** Opening SUPPLIED ENTRIES block **
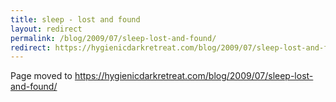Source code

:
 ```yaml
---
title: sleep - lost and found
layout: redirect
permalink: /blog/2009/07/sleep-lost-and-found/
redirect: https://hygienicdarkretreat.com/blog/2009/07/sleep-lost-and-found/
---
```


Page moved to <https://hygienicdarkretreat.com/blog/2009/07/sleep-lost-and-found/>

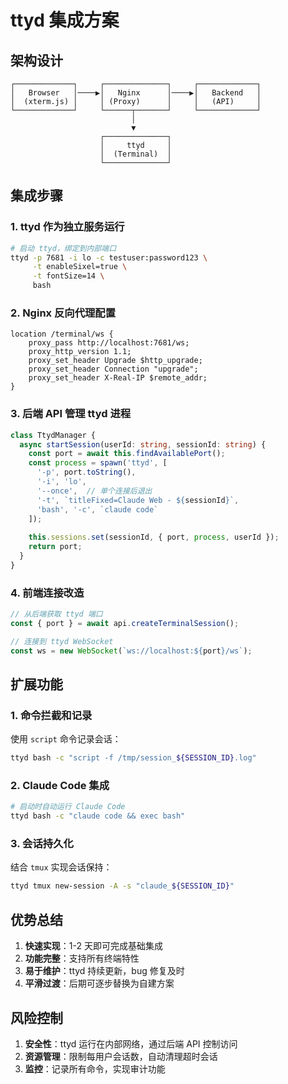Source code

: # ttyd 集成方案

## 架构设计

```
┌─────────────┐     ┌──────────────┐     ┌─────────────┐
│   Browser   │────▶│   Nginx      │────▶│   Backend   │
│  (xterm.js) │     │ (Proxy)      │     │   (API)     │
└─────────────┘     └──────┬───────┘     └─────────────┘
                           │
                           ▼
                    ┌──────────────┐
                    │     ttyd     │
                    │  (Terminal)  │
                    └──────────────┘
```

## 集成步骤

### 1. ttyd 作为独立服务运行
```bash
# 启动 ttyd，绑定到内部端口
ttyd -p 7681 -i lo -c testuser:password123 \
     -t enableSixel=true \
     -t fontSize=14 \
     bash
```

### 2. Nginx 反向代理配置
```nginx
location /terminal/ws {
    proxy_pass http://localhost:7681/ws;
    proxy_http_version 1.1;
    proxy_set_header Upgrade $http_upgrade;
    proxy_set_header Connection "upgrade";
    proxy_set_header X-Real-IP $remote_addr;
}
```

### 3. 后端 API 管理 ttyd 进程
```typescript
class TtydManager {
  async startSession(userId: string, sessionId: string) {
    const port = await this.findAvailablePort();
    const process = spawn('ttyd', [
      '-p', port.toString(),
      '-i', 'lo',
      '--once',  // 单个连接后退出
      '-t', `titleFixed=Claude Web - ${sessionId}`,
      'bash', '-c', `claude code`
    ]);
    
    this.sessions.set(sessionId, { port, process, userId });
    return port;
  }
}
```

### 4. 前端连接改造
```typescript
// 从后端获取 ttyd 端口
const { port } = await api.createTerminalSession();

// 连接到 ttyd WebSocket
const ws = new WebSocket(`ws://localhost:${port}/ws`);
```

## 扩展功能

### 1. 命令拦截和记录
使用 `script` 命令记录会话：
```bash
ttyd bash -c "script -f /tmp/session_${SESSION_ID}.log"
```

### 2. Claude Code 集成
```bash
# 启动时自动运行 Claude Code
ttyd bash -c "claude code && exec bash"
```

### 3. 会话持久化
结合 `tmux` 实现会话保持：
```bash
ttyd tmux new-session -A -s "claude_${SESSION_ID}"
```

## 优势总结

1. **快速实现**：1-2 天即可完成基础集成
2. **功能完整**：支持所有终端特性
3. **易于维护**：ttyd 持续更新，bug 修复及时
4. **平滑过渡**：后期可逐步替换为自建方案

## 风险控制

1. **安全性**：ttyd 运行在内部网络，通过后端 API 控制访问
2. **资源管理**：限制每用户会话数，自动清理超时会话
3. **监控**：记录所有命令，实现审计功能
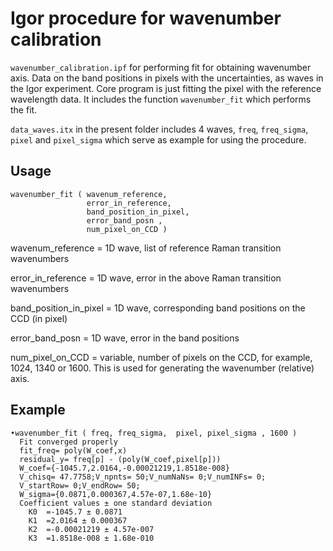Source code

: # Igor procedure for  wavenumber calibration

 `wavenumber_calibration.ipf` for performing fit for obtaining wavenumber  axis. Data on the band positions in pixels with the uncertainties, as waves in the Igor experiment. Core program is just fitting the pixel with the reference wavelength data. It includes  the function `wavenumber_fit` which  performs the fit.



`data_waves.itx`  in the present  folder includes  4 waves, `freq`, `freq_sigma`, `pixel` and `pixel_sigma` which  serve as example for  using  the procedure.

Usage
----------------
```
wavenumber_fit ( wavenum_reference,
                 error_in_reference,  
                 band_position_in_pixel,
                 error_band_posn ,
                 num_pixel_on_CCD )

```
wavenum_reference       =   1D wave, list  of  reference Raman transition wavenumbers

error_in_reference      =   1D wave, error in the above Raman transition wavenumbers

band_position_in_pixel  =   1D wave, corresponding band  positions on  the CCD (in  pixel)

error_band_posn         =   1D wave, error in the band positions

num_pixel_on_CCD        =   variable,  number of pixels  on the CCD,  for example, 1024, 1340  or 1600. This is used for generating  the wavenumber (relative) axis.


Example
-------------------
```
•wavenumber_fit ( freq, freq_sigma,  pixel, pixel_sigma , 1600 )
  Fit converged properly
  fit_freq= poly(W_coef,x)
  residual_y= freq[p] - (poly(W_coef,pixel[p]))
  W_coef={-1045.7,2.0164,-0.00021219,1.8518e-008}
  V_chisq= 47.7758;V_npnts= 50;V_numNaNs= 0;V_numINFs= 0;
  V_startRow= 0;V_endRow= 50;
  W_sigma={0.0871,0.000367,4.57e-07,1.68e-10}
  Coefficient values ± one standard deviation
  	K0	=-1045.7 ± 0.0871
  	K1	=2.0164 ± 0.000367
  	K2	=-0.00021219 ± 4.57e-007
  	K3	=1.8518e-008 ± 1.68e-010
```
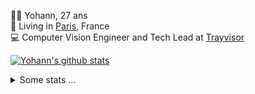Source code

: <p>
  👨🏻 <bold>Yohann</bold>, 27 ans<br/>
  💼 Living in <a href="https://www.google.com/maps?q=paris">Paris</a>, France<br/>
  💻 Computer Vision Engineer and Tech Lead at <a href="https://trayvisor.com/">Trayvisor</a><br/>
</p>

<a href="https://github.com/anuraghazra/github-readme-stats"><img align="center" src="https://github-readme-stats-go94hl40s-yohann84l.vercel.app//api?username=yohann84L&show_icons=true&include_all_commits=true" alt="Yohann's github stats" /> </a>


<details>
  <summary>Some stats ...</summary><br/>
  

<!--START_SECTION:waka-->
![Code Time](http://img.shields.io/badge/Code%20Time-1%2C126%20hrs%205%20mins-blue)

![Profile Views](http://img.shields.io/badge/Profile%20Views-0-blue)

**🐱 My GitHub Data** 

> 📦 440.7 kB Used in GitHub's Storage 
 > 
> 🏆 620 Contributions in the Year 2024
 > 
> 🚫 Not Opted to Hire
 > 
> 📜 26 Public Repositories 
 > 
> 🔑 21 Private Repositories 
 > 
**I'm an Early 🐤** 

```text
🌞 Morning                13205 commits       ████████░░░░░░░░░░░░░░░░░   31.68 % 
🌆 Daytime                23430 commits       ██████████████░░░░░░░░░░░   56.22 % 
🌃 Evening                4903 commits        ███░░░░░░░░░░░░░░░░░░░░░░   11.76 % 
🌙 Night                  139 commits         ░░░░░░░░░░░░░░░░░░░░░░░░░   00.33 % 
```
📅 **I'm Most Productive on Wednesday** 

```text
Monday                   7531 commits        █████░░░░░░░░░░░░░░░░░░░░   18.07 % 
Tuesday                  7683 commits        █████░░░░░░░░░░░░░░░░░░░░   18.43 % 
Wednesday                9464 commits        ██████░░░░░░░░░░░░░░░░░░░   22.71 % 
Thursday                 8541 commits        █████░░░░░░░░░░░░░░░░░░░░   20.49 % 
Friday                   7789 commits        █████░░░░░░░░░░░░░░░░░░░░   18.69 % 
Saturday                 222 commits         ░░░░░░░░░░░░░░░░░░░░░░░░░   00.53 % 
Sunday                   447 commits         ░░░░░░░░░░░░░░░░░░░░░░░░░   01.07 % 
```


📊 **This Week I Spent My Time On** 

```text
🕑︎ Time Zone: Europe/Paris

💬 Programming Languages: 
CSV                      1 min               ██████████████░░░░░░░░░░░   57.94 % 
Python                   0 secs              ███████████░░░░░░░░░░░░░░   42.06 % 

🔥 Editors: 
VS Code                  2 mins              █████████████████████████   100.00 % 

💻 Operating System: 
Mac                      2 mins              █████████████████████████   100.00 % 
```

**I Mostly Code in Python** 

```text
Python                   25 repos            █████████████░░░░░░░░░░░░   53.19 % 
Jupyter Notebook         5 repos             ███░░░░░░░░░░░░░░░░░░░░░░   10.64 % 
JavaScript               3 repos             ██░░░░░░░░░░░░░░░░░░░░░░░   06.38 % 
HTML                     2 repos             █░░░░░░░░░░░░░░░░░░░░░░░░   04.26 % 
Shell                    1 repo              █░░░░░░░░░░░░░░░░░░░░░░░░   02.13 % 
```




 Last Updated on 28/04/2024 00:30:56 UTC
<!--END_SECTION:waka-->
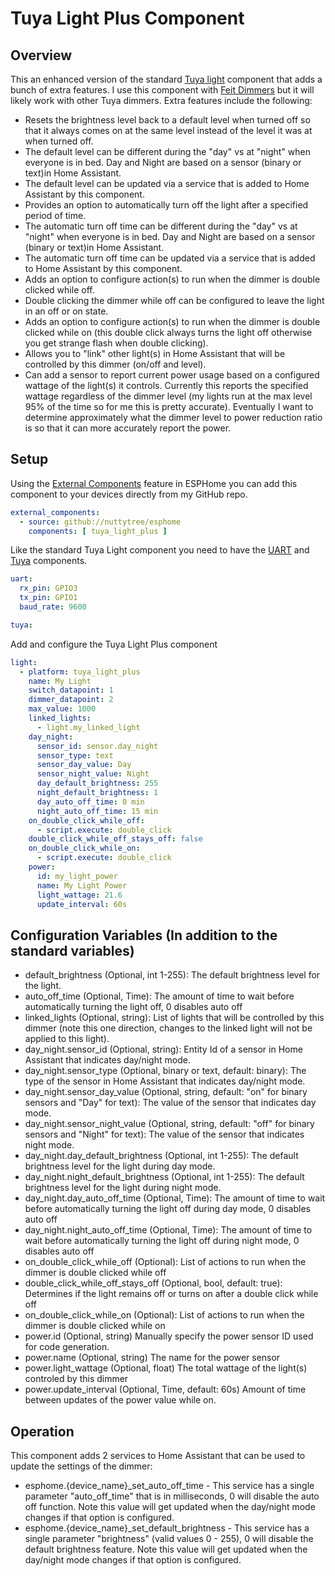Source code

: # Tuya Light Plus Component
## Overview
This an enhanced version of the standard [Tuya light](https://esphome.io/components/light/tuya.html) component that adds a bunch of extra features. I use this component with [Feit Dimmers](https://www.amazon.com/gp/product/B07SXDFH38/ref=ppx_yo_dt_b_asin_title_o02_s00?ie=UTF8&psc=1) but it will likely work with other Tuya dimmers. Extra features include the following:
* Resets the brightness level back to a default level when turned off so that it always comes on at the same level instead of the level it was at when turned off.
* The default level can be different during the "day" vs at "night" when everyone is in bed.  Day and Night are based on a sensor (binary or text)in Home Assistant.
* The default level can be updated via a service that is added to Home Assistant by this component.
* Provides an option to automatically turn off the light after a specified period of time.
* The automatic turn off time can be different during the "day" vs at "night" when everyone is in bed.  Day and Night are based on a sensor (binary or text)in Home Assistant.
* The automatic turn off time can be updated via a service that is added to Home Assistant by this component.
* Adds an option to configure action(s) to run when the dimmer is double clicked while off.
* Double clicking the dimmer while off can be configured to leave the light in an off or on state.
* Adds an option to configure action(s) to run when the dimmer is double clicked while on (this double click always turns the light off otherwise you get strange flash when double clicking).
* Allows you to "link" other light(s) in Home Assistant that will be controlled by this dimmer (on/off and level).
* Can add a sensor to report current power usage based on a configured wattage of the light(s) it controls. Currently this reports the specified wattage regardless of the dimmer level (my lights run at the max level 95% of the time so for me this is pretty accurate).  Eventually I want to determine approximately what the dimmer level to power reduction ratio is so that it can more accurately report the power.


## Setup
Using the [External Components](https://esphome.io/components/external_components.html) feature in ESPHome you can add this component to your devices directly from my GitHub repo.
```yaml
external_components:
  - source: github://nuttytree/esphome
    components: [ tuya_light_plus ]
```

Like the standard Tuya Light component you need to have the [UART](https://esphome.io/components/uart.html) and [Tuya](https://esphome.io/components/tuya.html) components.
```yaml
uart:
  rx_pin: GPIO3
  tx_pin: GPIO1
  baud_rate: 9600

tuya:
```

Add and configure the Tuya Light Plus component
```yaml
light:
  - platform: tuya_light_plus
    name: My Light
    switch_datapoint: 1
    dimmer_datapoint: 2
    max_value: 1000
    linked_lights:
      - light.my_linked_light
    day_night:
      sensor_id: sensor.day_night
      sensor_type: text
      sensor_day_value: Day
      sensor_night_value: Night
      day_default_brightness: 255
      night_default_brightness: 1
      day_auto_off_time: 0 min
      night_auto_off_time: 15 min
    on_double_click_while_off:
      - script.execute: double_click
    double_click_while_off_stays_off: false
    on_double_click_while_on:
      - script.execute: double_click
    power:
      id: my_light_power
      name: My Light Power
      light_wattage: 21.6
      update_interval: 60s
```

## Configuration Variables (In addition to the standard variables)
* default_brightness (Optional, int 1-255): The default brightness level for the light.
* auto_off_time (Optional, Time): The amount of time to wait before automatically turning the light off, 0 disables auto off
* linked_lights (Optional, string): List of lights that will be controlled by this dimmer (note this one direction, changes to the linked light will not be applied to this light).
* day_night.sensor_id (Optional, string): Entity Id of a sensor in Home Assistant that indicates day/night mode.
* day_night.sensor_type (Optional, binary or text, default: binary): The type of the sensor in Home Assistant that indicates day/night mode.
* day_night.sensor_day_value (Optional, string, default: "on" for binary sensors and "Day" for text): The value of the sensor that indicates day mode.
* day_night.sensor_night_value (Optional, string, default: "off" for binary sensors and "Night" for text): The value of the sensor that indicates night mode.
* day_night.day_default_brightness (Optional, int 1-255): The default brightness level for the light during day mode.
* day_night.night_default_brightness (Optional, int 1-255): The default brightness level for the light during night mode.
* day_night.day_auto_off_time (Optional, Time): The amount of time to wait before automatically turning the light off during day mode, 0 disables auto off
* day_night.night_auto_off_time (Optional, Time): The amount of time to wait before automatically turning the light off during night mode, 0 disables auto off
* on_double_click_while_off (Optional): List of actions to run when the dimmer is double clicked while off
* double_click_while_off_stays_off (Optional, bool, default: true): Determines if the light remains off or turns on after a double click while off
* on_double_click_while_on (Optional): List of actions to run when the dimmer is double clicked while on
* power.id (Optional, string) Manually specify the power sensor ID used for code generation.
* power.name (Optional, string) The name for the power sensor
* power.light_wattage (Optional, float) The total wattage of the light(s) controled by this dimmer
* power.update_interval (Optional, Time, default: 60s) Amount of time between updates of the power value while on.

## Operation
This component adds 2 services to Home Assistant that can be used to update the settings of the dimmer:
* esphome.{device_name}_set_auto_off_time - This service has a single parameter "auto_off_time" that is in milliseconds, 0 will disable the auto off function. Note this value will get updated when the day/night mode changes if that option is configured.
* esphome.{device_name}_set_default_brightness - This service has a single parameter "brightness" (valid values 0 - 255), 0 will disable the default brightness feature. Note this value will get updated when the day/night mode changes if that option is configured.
** Closing SUPPLIED ENTRIES block **
▸ TASK BRIEF
An exact, complete copy of the lines above from the one with "(Optional, string): Entity" through the one with "indicates day mode." is the whole answer.

▸ THE ANSWER
* day_night.sensor_id (Optional, string): Entity Id of a sensor in Home Assistant that indicates day/night mode.
* day_night.sensor_type (Optional, binary or text, default: binary): The type of the sensor in Home Assistant that indicates day/night mode.
* day_night.sensor_day_value (Optional, string, default: "on" for binary sensors and "Day" for text): The value of the sensor that indicates day mode.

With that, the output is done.